What I think the #metoo movement has achieved is this: a greater understanding of the importance of being taken seriously as a public speaker. However, this is unfortunately read as going too far by the authors of the French Letter. According to them, one way in which #metoo has gone too far is that it has allowed for the work of men to be confused with the men themselves: “dans la confusion absurde de l’homme et de l’œuvre, on demande l’interdiction de la rétrospective Roman Polanski à la Cinémathèque, (…) [et on juge] le film Blow Up de Michelangelo Antonioni « misogyne » et « inacceptable.”

In this context, it is interesting to note how the legitimacy of the writers of the letter has been sealed – in both the French and UK media and, I suspect, around the world too - by the signature of Catherine Deneuve as the icon of French sexual open-mindedness. A similar confusion between the femme and the oeuvre, which undergirds Anglo-French disseminations of the contents of the letter, namely with reference to Deneuve’s participation in Belle de Jour, is at the heart of the dissemination of the letter, and this does not seem to be upsetting anyone:
“The Oscar-nominated Deneuve, 74, is best known internationally for playing a bored housewife who spends her afternoons as a prostitute in Luis Buñuel’s classic 1967 film Belle de Jour.” (The Guardian)
By lending her symbolic capital to the French Letter’s purposes, Deneuve is not only providing the prestige that will guarantee great media coverage. She is also showing, perhaps inadvertently, that the question of who is a legitimate speaker, whether in film or in real life (or in both) is part and parcel of what engenders schemes of perception out there, in the world. Deneuve knows this as well as Buñuel, Antonioni or Polanski.

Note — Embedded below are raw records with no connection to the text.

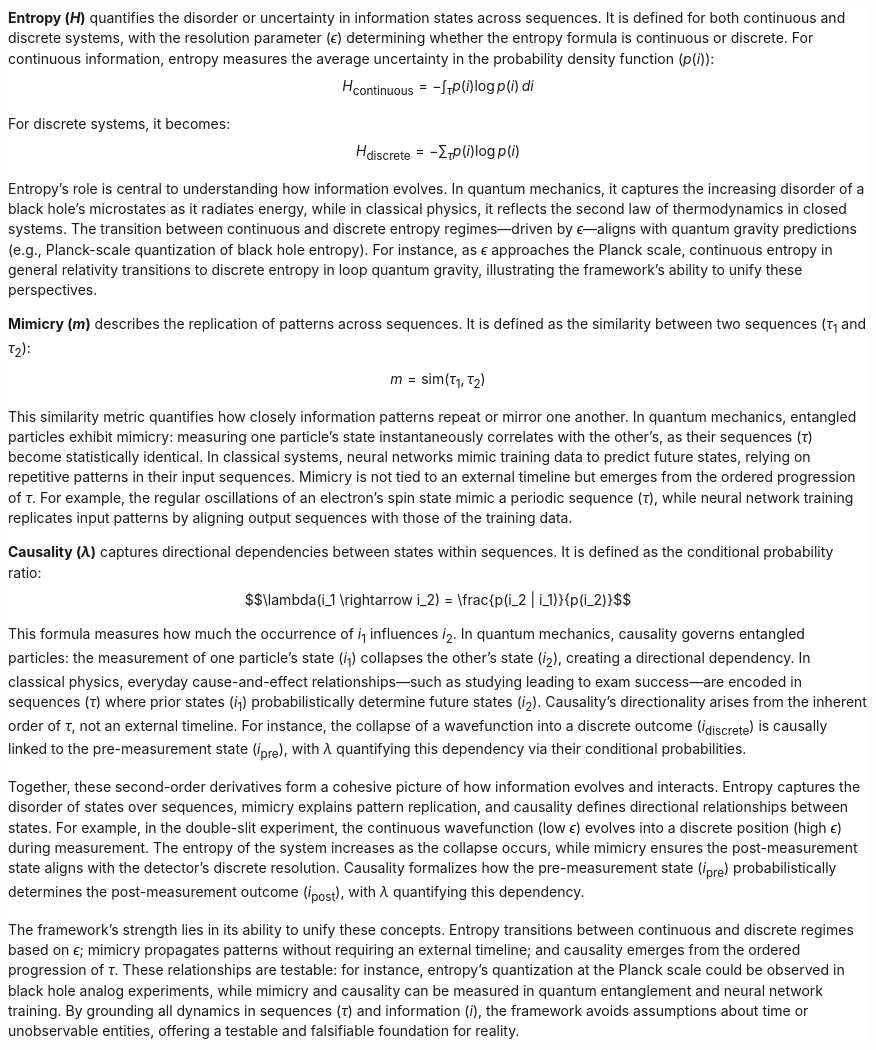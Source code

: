**Entropy ($H$)** quantifies the disorder or uncertainty in information states across sequences. It is defined for both continuous and discrete systems, with the resolution parameter ($\epsilon$) determining whether the entropy formula is continuous or discrete. For continuous information, entropy measures the average uncertainty in the probability density function ($p(i)$): $$H_{\text{continuous}} = -\int_{\tau} p(i) \log p(i) \, di$$

 For discrete systems, it becomes: $$H_{\text{discrete}} = -\sum_{\tau} p(i) \log p(i)$$

Entropy’s role is central to understanding how information evolves. In quantum mechanics, it captures the increasing disorder of a black hole’s microstates as it radiates energy, while in classical physics, it reflects the second law of thermodynamics in closed systems. The transition between continuous and discrete entropy regimes—driven by $\epsilon$—aligns with quantum gravity predictions (e.g., Planck-scale quantization of black hole entropy). For instance, as $\epsilon$ approaches the Planck scale, continuous entropy in general relativity transitions to discrete entropy in loop quantum gravity, illustrating the framework’s ability to unify these perspectives.

**Mimicry ($m$)** describes the replication of patterns across sequences. It is defined as the similarity between two sequences ($\tau_1$ and $\tau_2$): $$m = \text{sim}(\tau_1, \tau_2)$$

This similarity metric quantifies how closely information patterns repeat or mirror one another. In quantum mechanics, entangled particles exhibit mimicry: measuring one particle’s state instantaneously correlates with the other’s, as their sequences ($\tau$) become statistically identical. In classical systems, neural networks mimic training data to predict future states, relying on repetitive patterns in their input sequences. Mimicry is not tied to an external timeline but emerges from the ordered progression of $\tau$. For example, the regular oscillations of an electron’s spin state mimic a periodic sequence ($\tau$), while neural network training replicates input patterns by aligning output sequences with those of the training data.

**Causality ($\lambda$)** captures directional dependencies between states within sequences. It is defined as the conditional probability ratio: $$\lambda(i_1 \rightarrow i_2) = \frac{p(i_2 | i_1)}{p(i_2)}$$

This formula measures how much the occurrence of $i_1$ influences $i_2$. In quantum mechanics, causality governs entangled particles: the measurement of one particle’s state ($i_1$) collapses the other’s state ($i_2$), creating a directional dependency. In classical physics, everyday cause-and-effect relationships—such as studying leading to exam success—are encoded in sequences ($\tau$) where prior states ($i_1$) probabilistically determine future states ($i_2$). Causality’s directionality arises from the inherent order of $\tau$, not an external timeline. For instance, the collapse of a wavefunction into a discrete outcome ($i_{\text{discrete}}$) is causally linked to the pre-measurement state ($i_{\text{pre}}$), with $\lambda$ quantifying this dependency via their conditional probabilities.

Together, these second-order derivatives form a cohesive picture of how information evolves and interacts. Entropy captures the disorder of states over sequences, mimicry explains pattern replication, and causality defines directional relationships between states. For example, in the double-slit experiment, the continuous wavefunction (low $\epsilon$) evolves into a discrete position (high $\epsilon$) during measurement. The entropy of the system increases as the collapse occurs, while mimicry ensures the post-measurement state aligns with the detector’s discrete resolution. Causality formalizes how the pre-measurement state ($i_{\text{pre}}$) probabilistically determines the post-measurement outcome ($i_{\text{post}}$), with $\lambda$ quantifying this dependency.

The framework’s strength lies in its ability to unify these concepts. Entropy transitions between continuous and discrete regimes based on $\epsilon$; mimicry propagates patterns without requiring an external timeline; and causality emerges from the ordered progression of $\tau$. These relationships are testable: for instance, entropy’s quantization at the Planck scale could be observed in black hole analog experiments, while mimicry and causality can be measured in quantum entanglement and neural network training. By grounding all dynamics in sequences ($\tau$) and information ($i$), the framework avoids assumptions about time or unobservable entities, offering a testable and falsifiable foundation for reality.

The #metoo movement is not about the shaming of men or the victimisation of women, but about their, both men and women’s, empowerment through the spoken word. Before #metoo, women (and some men) could speak and scream about harassment but most would not be taken seriously. With #metoo, they are being taken seriously as legitimate speakers. They are being heard. For most women out there, and I’m talking about women whose identity is partially defined not only by the geographical margins that they inhabit but also in relation to the dominant (Anglo-French) feminist discourses that circulate around the world, for those women, speaking out is not a way of enforcing female victimisation. In a culture that cherishes silence about sexual harassment, opening your mouth and speaking out is the ultimate act of empowerment.